> _ASSIGNMENT_
For every line in the data below that contains "nieco", copy the line.

#####

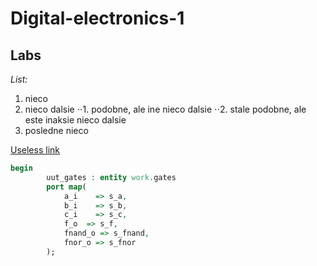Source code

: # **Digital-electronics-1**
## **Labs**

*List:*
1. nieco
2. nieco dalsie
⋅⋅1. podobne, ale ine nieco dalsie
⋅⋅2. stale podobne, ale este inaksie nieco dalsie
3. posledne nieco

[Useless link](https://github.com/SamuelBlecha/Digital-electronics-1/blob/main/README.md)



```vhdl
begin
        uut_gates : entity work.gates
        port map(
            a_i    => s_a,
            b_i    => s_b,
            c_i    => s_c,
            f_o  => s_f,
            fnand_o => s_fnand,
            fnor_o => s_fnor
        );
```
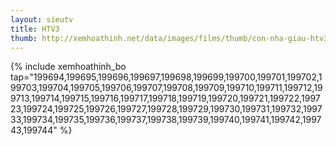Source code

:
```yaml
---
layout: sieutv
title: HTV3
thumb: http://xemhoathinh.net/data/images/films/thumb/con-nha-giau-htv3-1996.jpg
---
```

{% include xemhoathinh_bo tap="199694,199695,199696,199697,199698,199699,199700,199701,199702,199703,199704,199705,199706,199707,199708,199709,199710,199711,199712,199713,199714,199715,199716,199717,199718,199719,199720,199721,199722,199723,199724,199725,199726,199727,199728,199729,199730,199731,199732,199733,199734,199735,199736,199737,199738,199739,199740,199741,199742,199743,199744" %} 
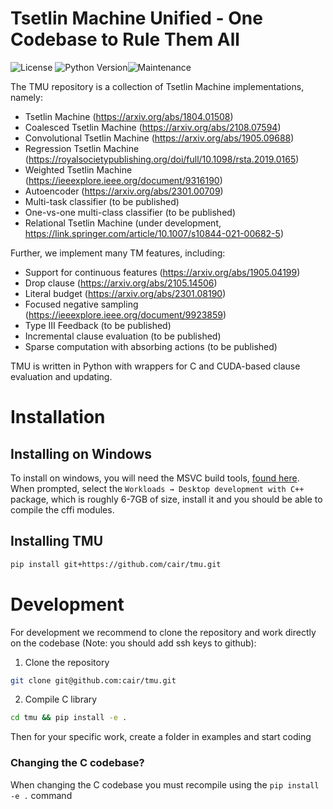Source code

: # Tsetlin Machine Unified - One Codebase to Rule Them All
![License](https://img.shields.io/github/license/microsoft/interpret.svg?style=flat-square) ![Python Version](https://img.shields.io/pypi/pyversions/interpret.svg?style=flat-square)![Maintenance](https://img.shields.io/maintenance/yes/2023?style=flat-square)

The TMU repository is a collection of Tsetlin Machine implementations, namely:
* Tsetlin Machine (https://arxiv.org/abs/1804.01508)
* Coalesced Tsetlin Machine (https://arxiv.org/abs/2108.07594)
* Convolutional Tsetlin Machine (https://arxiv.org/abs/1905.09688)
* Regression Tsetlin Machine (https://royalsocietypublishing.org/doi/full/10.1098/rsta.2019.0165)
* Weighted Tsetlin Machine (https://ieeexplore.ieee.org/document/9316190)
* Autoencoder (https://arxiv.org/abs/2301.00709)
* Multi-task classifier (to be published)
* One-vs-one multi-class classifier (to be published)
* Relational Tsetlin Machine (under development, https://link.springer.com/article/10.1007/s10844-021-00682-5)

Further, we implement many TM features, including:
* Support for continuous features (https://arxiv.org/abs/1905.04199)
* Drop clause (https://arxiv.org/abs/2105.14506)
* Literal budget (https://arxiv.org/abs/2301.08190)
* Focused negative sampling (https://ieeexplore.ieee.org/document/9923859)
* Type III Feedback (to be published)
* Incremental clause evaluation (to be published)
* Sparse computation with absorbing actions (to be published)

TMU is written in Python with wrappers for C and CUDA-based clause evaluation and updating.

# Installation

## Installing on Windows
To install on windows, you will need the MSVC build tools, [found here](https://visualstudio.microsoft.com/visual-cpp-build-tools/
).  When prompted, select the `Workloads → Desktop development with C++` package, 
which is roughly 6-7GB of size, install it and you should be able to compile the cffi modules.

## Installing TMU
```bash
pip install git+https://github.com/cair/tmu.git
```

# Development
For development we recommend to clone the repository and work directly on the codebase (Note: you should add ssh keys to github):

1. Clone the repository
```bash
git clone git@github.com:cair/tmu.git
```

2. Compile C library
```bash
cd tmu && pip install -e .
```
Then for your specific work, create a folder in examples and start coding

### Changing the C codebase?
When changing the C codebase you must recompile using the `pip install -e .` command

#####

> _WRITTEN SOLUTION_
1. nieco
2. nieco dalsie
⋅⋅1. podobne, ale ine nieco dalsie
⋅⋅2. stale podobne, ale este inaksie nieco dalsie
3. posledne nieco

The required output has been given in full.